Activity: For each record below, write an exact copy.
Start of Data supplied
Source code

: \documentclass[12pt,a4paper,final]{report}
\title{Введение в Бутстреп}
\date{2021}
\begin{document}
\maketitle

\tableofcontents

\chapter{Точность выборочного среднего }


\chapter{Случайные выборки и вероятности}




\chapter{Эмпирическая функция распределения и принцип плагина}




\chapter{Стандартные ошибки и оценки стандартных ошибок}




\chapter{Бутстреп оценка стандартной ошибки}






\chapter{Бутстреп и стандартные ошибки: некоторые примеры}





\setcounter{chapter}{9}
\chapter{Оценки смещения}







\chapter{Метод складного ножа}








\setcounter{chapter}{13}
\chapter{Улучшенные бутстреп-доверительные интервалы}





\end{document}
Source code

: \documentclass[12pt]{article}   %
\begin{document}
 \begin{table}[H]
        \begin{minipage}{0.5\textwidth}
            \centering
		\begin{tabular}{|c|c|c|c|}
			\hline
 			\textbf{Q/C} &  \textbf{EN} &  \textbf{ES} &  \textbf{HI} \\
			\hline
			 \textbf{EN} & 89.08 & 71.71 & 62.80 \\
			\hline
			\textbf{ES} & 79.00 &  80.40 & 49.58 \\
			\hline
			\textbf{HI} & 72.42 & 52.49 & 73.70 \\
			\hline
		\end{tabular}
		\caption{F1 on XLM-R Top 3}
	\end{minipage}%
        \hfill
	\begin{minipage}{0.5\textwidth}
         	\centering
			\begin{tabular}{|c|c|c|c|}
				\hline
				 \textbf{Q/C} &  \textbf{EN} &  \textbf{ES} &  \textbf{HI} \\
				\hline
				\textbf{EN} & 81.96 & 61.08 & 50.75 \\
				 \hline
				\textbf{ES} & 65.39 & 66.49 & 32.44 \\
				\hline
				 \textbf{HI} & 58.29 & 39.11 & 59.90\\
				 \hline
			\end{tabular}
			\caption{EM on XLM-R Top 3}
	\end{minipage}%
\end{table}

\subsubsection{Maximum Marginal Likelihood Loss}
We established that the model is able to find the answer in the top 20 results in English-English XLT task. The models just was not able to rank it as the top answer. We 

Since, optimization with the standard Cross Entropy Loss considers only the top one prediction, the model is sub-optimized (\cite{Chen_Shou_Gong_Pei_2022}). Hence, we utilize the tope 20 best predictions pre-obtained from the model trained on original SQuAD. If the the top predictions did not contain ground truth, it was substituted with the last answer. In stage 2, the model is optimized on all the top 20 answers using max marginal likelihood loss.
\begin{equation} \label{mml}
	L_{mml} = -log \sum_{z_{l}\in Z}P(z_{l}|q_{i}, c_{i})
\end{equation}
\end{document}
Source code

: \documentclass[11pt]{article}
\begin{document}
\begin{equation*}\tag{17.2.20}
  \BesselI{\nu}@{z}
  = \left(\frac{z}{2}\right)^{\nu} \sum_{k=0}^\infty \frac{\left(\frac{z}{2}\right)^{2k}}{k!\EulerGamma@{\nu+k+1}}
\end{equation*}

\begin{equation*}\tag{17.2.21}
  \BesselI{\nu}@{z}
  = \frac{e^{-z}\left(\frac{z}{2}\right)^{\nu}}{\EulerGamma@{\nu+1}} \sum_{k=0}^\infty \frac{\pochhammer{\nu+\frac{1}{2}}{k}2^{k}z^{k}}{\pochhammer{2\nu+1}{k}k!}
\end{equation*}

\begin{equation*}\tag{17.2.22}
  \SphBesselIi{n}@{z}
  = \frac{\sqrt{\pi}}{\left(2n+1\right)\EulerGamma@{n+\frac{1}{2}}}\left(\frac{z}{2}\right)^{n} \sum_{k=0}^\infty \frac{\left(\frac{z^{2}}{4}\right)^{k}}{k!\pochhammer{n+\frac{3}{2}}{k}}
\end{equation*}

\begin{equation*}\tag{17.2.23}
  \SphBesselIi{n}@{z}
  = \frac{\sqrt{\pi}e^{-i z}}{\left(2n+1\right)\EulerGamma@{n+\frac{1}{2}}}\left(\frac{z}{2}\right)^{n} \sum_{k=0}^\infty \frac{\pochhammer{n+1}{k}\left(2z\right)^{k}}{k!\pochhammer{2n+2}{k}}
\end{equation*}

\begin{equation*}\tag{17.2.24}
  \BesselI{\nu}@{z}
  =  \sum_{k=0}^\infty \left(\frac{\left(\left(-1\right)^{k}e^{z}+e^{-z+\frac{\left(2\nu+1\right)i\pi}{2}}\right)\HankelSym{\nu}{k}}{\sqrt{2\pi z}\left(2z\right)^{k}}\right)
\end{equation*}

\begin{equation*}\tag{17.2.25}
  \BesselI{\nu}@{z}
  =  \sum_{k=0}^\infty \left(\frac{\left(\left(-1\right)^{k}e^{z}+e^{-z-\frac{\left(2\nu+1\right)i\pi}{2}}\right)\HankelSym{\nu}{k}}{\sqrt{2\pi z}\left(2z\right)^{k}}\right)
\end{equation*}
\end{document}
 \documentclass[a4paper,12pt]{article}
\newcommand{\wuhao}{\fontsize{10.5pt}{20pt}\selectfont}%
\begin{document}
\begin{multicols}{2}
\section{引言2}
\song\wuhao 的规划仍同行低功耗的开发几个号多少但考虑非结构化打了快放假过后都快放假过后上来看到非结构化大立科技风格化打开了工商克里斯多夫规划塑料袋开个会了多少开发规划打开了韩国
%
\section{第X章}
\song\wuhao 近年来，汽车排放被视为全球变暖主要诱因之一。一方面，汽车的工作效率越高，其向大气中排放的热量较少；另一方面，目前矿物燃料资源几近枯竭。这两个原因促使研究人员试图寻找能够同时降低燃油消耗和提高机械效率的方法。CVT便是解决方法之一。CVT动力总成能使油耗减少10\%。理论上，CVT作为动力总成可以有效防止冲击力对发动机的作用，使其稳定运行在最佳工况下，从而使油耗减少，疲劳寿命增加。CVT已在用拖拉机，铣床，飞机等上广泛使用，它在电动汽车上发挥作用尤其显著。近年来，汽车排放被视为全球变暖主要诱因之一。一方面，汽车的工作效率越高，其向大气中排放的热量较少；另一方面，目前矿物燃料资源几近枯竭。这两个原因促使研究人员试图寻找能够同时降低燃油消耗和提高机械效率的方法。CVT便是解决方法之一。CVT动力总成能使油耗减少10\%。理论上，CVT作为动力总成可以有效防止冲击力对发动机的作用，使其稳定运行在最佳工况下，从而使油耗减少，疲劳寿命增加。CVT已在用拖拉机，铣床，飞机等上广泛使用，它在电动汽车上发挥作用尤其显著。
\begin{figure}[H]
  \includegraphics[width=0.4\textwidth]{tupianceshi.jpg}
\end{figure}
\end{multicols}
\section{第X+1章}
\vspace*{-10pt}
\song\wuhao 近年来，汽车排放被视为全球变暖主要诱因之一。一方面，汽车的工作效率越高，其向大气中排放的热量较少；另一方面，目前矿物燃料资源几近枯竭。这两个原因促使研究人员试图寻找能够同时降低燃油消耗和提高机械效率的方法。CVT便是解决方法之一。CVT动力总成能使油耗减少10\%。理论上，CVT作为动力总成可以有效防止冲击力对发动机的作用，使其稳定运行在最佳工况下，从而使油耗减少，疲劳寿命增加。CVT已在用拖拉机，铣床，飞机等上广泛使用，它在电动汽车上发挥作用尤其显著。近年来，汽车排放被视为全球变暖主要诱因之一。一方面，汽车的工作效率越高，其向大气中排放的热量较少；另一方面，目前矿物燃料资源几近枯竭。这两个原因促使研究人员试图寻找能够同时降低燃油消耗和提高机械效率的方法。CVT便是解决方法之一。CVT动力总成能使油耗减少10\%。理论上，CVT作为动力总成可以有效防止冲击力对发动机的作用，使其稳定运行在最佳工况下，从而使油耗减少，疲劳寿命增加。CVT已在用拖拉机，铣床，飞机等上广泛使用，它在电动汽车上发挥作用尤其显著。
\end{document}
End of Data supplied
Output:
Source code

: \documentclass[12pt,a4paper,final]{report}
\title{Введение в Бутстреп}
\date{2021}
\begin{document}
\maketitle

\tableofcontents

\chapter{Точность выборочного среднего }


\chapter{Случайные выборки и вероятности}




\chapter{Эмпирическая функция распределения и принцип плагина}




\chapter{Стандартные ошибки и оценки стандартных ошибок}




\chapter{Бутстреп оценка стандартной ошибки}






\chapter{Бутстреп и стандартные ошибки: некоторые примеры}





\setcounter{chapter}{9}
\chapter{Оценки смещения}







\chapter{Метод складного ножа}








\setcounter{chapter}{13}
\chapter{Улучшенные бутстреп-доверительные интервалы}





\end{document}
Source code

: \documentclass[12pt]{article}   %
\begin{document}
 \begin{table}[H]
        \begin{minipage}{0.5\textwidth}
            \centering
		\begin{tabular}{|c|c|c|c|}
			\hline
 			\textbf{Q/C} &  \textbf{EN} &  \textbf{ES} &  \textbf{HI} \\
			\hline
			 \textbf{EN} & 89.08 & 71.71 & 62.80 \\
			\hline
			\textbf{ES} & 79.00 &  80.40 & 49.58 \\
			\hline
			\textbf{HI} & 72.42 & 52.49 & 73.70 \\
			\hline
		\end{tabular}
		\caption{F1 on XLM-R Top 3}
	\end{minipage}%
        \hfill
	\begin{minipage}{0.5\textwidth}
         	\centering
			\begin{tabular}{|c|c|c|c|}
				\hline
				 \textbf{Q/C} &  \textbf{EN} &  \textbf{ES} &  \textbf{HI} \\
				\hline
				\textbf{EN} & 81.96 & 61.08 & 50.75 \\
				 \hline
				\textbf{ES} & 65.39 & 66.49 & 32.44 \\
				\hline
				 \textbf{HI} & 58.29 & 39.11 & 59.90\\
				 \hline
			\end{tabular}
			\caption{EM on XLM-R Top 3}
	\end{minipage}%
\end{table}

\subsubsection{Maximum Marginal Likelihood Loss}
We established that the model is able to find the answer in the top 20 results in English-English XLT task. The models just was not able to rank it as the top answer. We 

Since, optimization with the standard Cross Entropy Loss considers only the top one prediction, the model is sub-optimized (\cite{Chen_Shou_Gong_Pei_2022}). Hence, we utilize the tope 20 best predictions pre-obtained from the model trained on original SQuAD. If the the top predictions did not contain ground truth, it was substituted with the last answer. In stage 2, the model is optimized on all the top 20 answers using max marginal likelihood loss.
\begin{equation} \label{mml}
	L_{mml} = -log \sum_{z_{l}\in Z}P(z_{l}|q_{i}, c_{i})
\end{equation}
\end{document}
Source code

: \documentclass[11pt]{article}
\begin{document}
\begin{equation*}\tag{17.2.20}
  \BesselI{\nu}@{z}
  = \left(\frac{z}{2}\right)^{\nu} \sum_{k=0}^\infty \frac{\left(\frac{z}{2}\right)^{2k}}{k!\EulerGamma@{\nu+k+1}}
\end{equation*}

\begin{equation*}\tag{17.2.21}
  \BesselI{\nu}@{z}
  = \frac{e^{-z}\left(\frac{z}{2}\right)^{\nu}}{\EulerGamma@{\nu+1}} \sum_{k=0}^\infty \frac{\pochhammer{\nu+\frac{1}{2}}{k}2^{k}z^{k}}{\pochhammer{2\nu+1}{k}k!}
\end{equation*}

\begin{equation*}\tag{17.2.22}
  \SphBesselIi{n}@{z}
  = \frac{\sqrt{\pi}}{\left(2n+1\right)\EulerGamma@{n+\frac{1}{2}}}\left(\frac{z}{2}\right)^{n} \sum_{k=0}^\infty \frac{\left(\frac{z^{2}}{4}\right)^{k}}{k!\pochhammer{n+\frac{3}{2}}{k}}
\end{equation*}

\begin{equation*}\tag{17.2.23}
  \SphBesselIi{n}@{z}
  = \frac{\sqrt{\pi}e^{-i z}}{\left(2n+1\right)\EulerGamma@{n+\frac{1}{2}}}\left(\frac{z}{2}\right)^{n} \sum_{k=0}^\infty \frac{\pochhammer{n+1}{k}\left(2z\right)^{k}}{k!\pochhammer{2n+2}{k}}
\end{equation*}

\begin{equation*}\tag{17.2.24}
  \BesselI{\nu}@{z}
  =  \sum_{k=0}^\infty \left(\frac{\left(\left(-1\right)^{k}e^{z}+e^{-z+\frac{\left(2\nu+1\right)i\pi}{2}}\right)\HankelSym{\nu}{k}}{\sqrt{2\pi z}\left(2z\right)^{k}}\right)
\end{equation*}

\begin{equation*}\tag{17.2.25}
  \BesselI{\nu}@{z}
  =  \sum_{k=0}^\infty \left(\frac{\left(\left(-1\right)^{k}e^{z}+e^{-z-\frac{\left(2\nu+1\right)i\pi}{2}}\right)\HankelSym{\nu}{k}}{\sqrt{2\pi z}\left(2z\right)^{k}}\right)
\end{equation*}
\end{document}
 \documentclass[a4paper,12pt]{article}
\newcommand{\wuhao}{\fontsize{10.5pt}{20pt}\selectfont}%
\begin{document}
\begin{multicols}{2}
\section{引言2}
\song\wuhao 的规划仍同行低功耗的开发几个号多少但考虑非结构化打了快放假过后都快放假过后上来看到非结构化大立科技风格化打开了工商克里斯多夫规划塑料袋开个会了多少开发规划打开了韩国
%
\section{第X章}
\song\wuhao 近年来，汽车排放被视为全球变暖主要诱因之一。一方面，汽车的工作效率越高，其向大气中排放的热量较少；另一方面，目前矿物燃料资源几近枯竭。这两个原因促使研究人员试图寻找能够同时降低燃油消耗和提高机械效率的方法。CVT便是解决方法之一。CVT动力总成能使油耗减少10\%。理论上，CVT作为动力总成可以有效防止冲击力对发动机的作用，使其稳定运行在最佳工况下，从而使油耗减少，疲劳寿命增加。CVT已在用拖拉机，铣床，飞机等上广泛使用，它在电动汽车上发挥作用尤其显著。近年来，汽车排放被视为全球变暖主要诱因之一。一方面，汽车的工作效率越高，其向大气中排放的热量较少；另一方面，目前矿物燃料资源几近枯竭。这两个原因促使研究人员试图寻找能够同时降低燃油消耗和提高机械效率的方法。CVT便是解决方法之一。CVT动力总成能使油耗减少10\%。理论上，CVT作为动力总成可以有效防止冲击力对发动机的作用，使其稳定运行在最佳工况下，从而使油耗减少，疲劳寿命增加。CVT已在用拖拉机，铣床，飞机等上广泛使用，它在电动汽车上发挥作用尤其显著。
\begin{figure}[H]
  \includegraphics[width=0.4\textwidth]{tupianceshi.jpg}
\end{figure}
\end{multicols}
\section{第X+1章}
\vspace*{-10pt}
\song\wuhao 近年来，汽车排放被视为全球变暖主要诱因之一。一方面，汽车的工作效率越高，其向大气中排放的热量较少；另一方面，目前矿物燃料资源几近枯竭。这两个原因促使研究人员试图寻找能够同时降低燃油消耗和提高机械效率的方法。CVT便是解决方法之一。CVT动力总成能使油耗减少10\%。理论上，CVT作为动力总成可以有效防止冲击力对发动机的作用，使其稳定运行在最佳工况下，从而使油耗减少，疲劳寿命增加。CVT已在用拖拉机，铣床，飞机等上广泛使用，它在电动汽车上发挥作用尤其显著。近年来，汽车排放被视为全球变暖主要诱因之一。一方面，汽车的工作效率越高，其向大气中排放的热量较少；另一方面，目前矿物燃料资源几近枯竭。这两个原因促使研究人员试图寻找能够同时降低燃油消耗和提高机械效率的方法。CVT便是解决方法之一。CVT动力总成能使油耗减少10\%。理论上，CVT作为动力总成可以有效防止冲击力对发动机的作用，使其稳定运行在最佳工况下，从而使油耗减少，疲劳寿命增加。CVT已在用拖拉机，铣床，飞机等上广泛使用，它在电动汽车上发挥作用尤其显著。
\end{document}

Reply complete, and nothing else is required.